Each line below from the one containing "### Sumário" through the one containing "## Sobre problemas de álgebra linear" should be output exactly as it stands, and no other line should appear.
═══ DATA ═══
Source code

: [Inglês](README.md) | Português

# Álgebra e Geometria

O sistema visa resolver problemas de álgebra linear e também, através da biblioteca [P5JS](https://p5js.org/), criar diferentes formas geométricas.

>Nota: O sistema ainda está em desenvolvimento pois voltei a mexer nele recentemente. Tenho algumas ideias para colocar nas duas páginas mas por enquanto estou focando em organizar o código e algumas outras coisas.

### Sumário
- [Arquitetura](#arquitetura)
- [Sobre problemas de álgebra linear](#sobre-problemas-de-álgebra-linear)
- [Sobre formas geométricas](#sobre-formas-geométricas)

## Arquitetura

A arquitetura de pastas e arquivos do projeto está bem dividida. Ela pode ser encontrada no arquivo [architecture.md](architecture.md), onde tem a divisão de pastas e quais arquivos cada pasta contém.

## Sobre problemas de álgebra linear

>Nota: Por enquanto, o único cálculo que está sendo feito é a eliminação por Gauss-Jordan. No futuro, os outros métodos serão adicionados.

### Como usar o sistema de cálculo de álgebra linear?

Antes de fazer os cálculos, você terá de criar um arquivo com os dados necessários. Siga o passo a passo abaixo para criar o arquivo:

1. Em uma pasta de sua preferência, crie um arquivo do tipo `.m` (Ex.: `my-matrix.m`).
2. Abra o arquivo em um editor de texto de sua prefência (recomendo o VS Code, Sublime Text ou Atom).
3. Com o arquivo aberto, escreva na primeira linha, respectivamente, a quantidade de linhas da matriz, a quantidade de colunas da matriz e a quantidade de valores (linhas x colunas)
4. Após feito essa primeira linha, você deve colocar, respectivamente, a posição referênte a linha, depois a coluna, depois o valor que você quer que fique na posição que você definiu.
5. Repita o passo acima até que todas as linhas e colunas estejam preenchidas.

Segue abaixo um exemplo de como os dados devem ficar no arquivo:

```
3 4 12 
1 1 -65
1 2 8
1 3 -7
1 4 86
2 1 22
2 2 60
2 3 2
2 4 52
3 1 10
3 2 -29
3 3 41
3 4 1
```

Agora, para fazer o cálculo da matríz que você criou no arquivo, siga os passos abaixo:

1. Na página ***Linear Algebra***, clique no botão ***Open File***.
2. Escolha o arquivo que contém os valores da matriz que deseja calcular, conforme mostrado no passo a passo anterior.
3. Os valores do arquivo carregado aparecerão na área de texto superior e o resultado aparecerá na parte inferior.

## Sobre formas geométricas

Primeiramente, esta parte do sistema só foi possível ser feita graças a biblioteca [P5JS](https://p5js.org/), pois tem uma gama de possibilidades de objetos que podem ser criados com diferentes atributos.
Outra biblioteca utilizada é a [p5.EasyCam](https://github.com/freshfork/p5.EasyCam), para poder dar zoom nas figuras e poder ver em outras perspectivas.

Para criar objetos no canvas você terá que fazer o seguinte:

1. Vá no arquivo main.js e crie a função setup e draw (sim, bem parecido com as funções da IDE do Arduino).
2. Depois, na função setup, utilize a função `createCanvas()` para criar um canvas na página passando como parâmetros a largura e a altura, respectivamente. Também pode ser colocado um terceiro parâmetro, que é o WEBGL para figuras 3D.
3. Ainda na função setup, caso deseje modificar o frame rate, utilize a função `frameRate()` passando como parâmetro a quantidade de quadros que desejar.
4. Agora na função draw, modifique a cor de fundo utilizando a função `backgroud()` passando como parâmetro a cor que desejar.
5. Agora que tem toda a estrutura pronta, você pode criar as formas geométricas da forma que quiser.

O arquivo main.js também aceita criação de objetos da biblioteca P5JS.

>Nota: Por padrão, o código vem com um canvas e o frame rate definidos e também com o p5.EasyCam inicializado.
═══
**RESPONSE AREA:**
### Sumário
- [Arquitetura](#arquitetura)
- [Sobre problemas de álgebra linear](#sobre-problemas-de-álgebra-linear)
- [Sobre formas geométricas](#sobre-formas-geométricas)

## Arquitetura

A arquitetura de pastas e arquivos do projeto está bem dividida. Ela pode ser encontrada no arquivo [architecture.md](architecture.md), onde tem a divisão de pastas e quais arquivos cada pasta contém.

## Sobre problemas de álgebra linear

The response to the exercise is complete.